■ **Assignment**
Restate the full listing precisely as written.

■ **Material shown**

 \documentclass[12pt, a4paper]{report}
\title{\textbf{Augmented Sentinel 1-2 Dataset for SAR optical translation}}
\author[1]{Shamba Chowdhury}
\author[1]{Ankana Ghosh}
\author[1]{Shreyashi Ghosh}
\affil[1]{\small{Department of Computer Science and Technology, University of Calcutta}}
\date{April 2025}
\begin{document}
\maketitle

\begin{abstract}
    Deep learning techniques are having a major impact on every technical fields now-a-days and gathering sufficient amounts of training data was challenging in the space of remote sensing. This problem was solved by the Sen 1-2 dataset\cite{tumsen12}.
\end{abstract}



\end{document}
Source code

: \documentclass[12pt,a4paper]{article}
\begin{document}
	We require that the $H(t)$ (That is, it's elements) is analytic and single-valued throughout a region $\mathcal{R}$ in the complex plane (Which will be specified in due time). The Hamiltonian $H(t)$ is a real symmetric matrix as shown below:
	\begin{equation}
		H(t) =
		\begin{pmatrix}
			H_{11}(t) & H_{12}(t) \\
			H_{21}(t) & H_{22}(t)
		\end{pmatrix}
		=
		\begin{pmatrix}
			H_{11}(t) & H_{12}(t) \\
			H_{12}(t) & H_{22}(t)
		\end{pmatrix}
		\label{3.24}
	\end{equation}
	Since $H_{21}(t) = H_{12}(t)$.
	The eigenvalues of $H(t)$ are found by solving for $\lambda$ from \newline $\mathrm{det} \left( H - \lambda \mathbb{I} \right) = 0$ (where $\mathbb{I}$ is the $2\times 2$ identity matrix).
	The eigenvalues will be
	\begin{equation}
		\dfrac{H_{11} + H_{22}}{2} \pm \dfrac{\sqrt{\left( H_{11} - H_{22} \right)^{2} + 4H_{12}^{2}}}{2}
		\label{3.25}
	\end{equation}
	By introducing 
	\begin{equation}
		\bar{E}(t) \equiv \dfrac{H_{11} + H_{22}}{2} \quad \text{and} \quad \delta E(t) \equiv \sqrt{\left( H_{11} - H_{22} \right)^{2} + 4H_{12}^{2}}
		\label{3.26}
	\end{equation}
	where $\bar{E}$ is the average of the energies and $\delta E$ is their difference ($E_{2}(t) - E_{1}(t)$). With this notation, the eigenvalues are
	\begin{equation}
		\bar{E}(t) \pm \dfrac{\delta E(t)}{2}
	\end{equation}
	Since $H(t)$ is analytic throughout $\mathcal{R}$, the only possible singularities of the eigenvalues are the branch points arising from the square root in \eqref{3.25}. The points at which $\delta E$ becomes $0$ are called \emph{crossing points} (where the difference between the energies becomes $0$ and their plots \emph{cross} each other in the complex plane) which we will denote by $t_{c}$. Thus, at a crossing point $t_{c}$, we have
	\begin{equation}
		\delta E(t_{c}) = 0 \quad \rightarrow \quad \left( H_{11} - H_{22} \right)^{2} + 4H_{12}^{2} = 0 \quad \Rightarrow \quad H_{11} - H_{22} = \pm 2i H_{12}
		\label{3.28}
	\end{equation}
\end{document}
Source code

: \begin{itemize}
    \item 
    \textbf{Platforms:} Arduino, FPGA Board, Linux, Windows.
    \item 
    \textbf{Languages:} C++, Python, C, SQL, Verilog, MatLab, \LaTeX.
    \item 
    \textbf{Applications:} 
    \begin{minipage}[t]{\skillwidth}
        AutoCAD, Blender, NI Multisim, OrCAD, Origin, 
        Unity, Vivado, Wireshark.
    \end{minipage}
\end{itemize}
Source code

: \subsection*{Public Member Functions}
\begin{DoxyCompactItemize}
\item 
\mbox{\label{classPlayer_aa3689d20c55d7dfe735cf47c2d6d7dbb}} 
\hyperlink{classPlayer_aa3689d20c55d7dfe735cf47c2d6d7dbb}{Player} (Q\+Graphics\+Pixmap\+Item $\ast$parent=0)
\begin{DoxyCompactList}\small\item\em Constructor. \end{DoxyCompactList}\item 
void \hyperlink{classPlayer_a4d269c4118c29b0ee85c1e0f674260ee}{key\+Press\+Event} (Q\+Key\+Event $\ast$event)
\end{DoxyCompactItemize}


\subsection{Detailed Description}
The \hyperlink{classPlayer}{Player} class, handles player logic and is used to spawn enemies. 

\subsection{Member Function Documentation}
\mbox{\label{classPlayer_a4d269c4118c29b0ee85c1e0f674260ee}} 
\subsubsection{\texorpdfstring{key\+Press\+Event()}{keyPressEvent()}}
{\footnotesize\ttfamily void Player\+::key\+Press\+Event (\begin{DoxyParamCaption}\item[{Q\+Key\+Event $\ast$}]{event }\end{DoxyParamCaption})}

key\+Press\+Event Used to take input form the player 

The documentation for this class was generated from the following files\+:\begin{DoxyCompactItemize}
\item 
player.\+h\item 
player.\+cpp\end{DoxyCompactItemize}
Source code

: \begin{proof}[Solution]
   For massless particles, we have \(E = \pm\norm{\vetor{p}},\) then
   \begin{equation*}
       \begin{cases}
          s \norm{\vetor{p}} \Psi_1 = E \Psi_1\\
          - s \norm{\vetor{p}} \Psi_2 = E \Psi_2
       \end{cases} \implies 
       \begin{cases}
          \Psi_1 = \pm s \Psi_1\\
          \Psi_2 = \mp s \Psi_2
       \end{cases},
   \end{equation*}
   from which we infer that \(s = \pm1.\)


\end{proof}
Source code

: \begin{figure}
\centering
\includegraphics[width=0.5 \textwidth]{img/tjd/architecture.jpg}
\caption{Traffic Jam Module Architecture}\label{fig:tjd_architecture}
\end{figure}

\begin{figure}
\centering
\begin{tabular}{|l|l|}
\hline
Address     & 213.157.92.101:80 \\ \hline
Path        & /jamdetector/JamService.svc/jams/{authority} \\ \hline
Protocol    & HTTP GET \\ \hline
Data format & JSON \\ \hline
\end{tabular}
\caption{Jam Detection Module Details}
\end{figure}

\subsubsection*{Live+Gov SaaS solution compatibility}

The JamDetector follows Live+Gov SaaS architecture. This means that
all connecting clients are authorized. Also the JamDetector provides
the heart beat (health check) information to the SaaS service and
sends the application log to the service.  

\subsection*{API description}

■ **Solution to the problem**
 \documentclass[12pt, a4paper]{report}
\title{\textbf{Augmented Sentinel 1-2 Dataset for SAR optical translation}}
\author[1]{Shamba Chowdhury}
\author[1]{Ankana Ghosh}
\author[1]{Shreyashi Ghosh}
\affil[1]{\small{Department of Computer Science and Technology, University of Calcutta}}
\date{April 2025}
\begin{document}
\maketitle

\begin{abstract}
    Deep learning techniques are having a major impact on every technical fields now-a-days and gathering sufficient amounts of training data was challenging in the space of remote sensing. This problem was solved by the Sen 1-2 dataset\cite{tumsen12}.
\end{abstract}



\end{document}
Source code

: \documentclass[12pt,a4paper]{article}
\begin{document}
	We require that the $H(t)$ (That is, it's elements) is analytic and single-valued throughout a region $\mathcal{R}$ in the complex plane (Which will be specified in due time). The Hamiltonian $H(t)$ is a real symmetric matrix as shown below:
	\begin{equation}
		H(t) =
		\begin{pmatrix}
			H_{11}(t) & H_{12}(t) \\
			H_{21}(t) & H_{22}(t)
		\end{pmatrix}
		=
		\begin{pmatrix}
			H_{11}(t) & H_{12}(t) \\
			H_{12}(t) & H_{22}(t)
		\end{pmatrix}
		\label{3.24}
	\end{equation}
	Since $H_{21}(t) = H_{12}(t)$.
	The eigenvalues of $H(t)$ are found by solving for $\lambda$ from \newline $\mathrm{det} \left( H - \lambda \mathbb{I} \right) = 0$ (where $\mathbb{I}$ is the $2\times 2$ identity matrix).
	The eigenvalues will be
	\begin{equation}
		\dfrac{H_{11} + H_{22}}{2} \pm \dfrac{\sqrt{\left( H_{11} - H_{22} \right)^{2} + 4H_{12}^{2}}}{2}
		\label{3.25}
	\end{equation}
	By introducing 
	\begin{equation}
		\bar{E}(t) \equiv \dfrac{H_{11} + H_{22}}{2} \quad \text{and} \quad \delta E(t) \equiv \sqrt{\left( H_{11} - H_{22} \right)^{2} + 4H_{12}^{2}}
		\label{3.26}
	\end{equation}
	where $\bar{E}$ is the average of the energies and $\delta E$ is their difference ($E_{2}(t) - E_{1}(t)$). With this notation, the eigenvalues are
	\begin{equation}
		\bar{E}(t) \pm \dfrac{\delta E(t)}{2}
	\end{equation}
	Since $H(t)$ is analytic throughout $\mathcal{R}$, the only possible singularities of the eigenvalues are the branch points arising from the square root in \eqref{3.25}. The points at which $\delta E$ becomes $0$ are called \emph{crossing points} (where the difference between the energies becomes $0$ and their plots \emph{cross} each other in the complex plane) which we will denote by $t_{c}$. Thus, at a crossing point $t_{c}$, we have
	\begin{equation}
		\delta E(t_{c}) = 0 \quad \rightarrow \quad \left( H_{11} - H_{22} \right)^{2} + 4H_{12}^{2} = 0 \quad \Rightarrow \quad H_{11} - H_{22} = \pm 2i H_{12}
		\label{3.28}
	\end{equation}
\end{document}
Source code

: \begin{itemize}
    \item 
    \textbf{Platforms:} Arduino, FPGA Board, Linux, Windows.
    \item 
    \textbf{Languages:} C++, Python, C, SQL, Verilog, MatLab, \LaTeX.
    \item 
    \textbf{Applications:} 
    \begin{minipage}[t]{\skillwidth}
        AutoCAD, Blender, NI Multisim, OrCAD, Origin, 
        Unity, Vivado, Wireshark.
    \end{minipage}
\end{itemize}
Source code

: \subsection*{Public Member Functions}
\begin{DoxyCompactItemize}
\item 
\mbox{\label{classPlayer_aa3689d20c55d7dfe735cf47c2d6d7dbb}} 
\hyperlink{classPlayer_aa3689d20c55d7dfe735cf47c2d6d7dbb}{Player} (Q\+Graphics\+Pixmap\+Item $\ast$parent=0)
\begin{DoxyCompactList}\small\item\em Constructor. \end{DoxyCompactList}\item 
void \hyperlink{classPlayer_a4d269c4118c29b0ee85c1e0f674260ee}{key\+Press\+Event} (Q\+Key\+Event $\ast$event)
\end{DoxyCompactItemize}


\subsection{Detailed Description}
The \hyperlink{classPlayer}{Player} class, handles player logic and is used to spawn enemies. 

\subsection{Member Function Documentation}
\mbox{\label{classPlayer_a4d269c4118c29b0ee85c1e0f674260ee}} 
\subsubsection{\texorpdfstring{key\+Press\+Event()}{keyPressEvent()}}
{\footnotesize\ttfamily void Player\+::key\+Press\+Event (\begin{DoxyParamCaption}\item[{Q\+Key\+Event $\ast$}]{event }\end{DoxyParamCaption})}

key\+Press\+Event Used to take input form the player 

The documentation for this class was generated from the following files\+:\begin{DoxyCompactItemize}
\item 
player.\+h\item 
player.\+cpp\end{DoxyCompactItemize}
Source code

: \begin{proof}[Solution]
   For massless particles, we have \(E = \pm\norm{\vetor{p}},\) then
   \begin{equation*}
       \begin{cases}
          s \norm{\vetor{p}} \Psi_1 = E \Psi_1\\
          - s \norm{\vetor{p}} \Psi_2 = E \Psi_2
       \end{cases} \implies 
       \begin{cases}
          \Psi_1 = \pm s \Psi_1\\
          \Psi_2 = \mp s \Psi_2
       \end{cases},
   \end{equation*}
   from which we infer that \(s = \pm1.\)


\end{proof}
Source code

: \begin{figure}
\centering
\includegraphics[width=0.5 \textwidth]{img/tjd/architecture.jpg}
\caption{Traffic Jam Module Architecture}\label{fig:tjd_architecture}
\end{figure}

\begin{figure}
\centering
\begin{tabular}{|l|l|}
\hline
Address     & 213.157.92.101:80 \\ \hline
Path        & /jamdetector/JamService.svc/jams/{authority} \\ \hline
Protocol    & HTTP GET \\ \hline
Data format & JSON \\ \hline
\end{tabular}
\caption{Jam Detection Module Details}
\end{figure}

\subsubsection*{Live+Gov SaaS solution compatibility}

The JamDetector follows Live+Gov SaaS architecture. This means that
all connecting clients are authorized. Also the JamDetector provides
the heart beat (health check) information to the SaaS service and
sends the application log to the service.  

\subsection*{API description}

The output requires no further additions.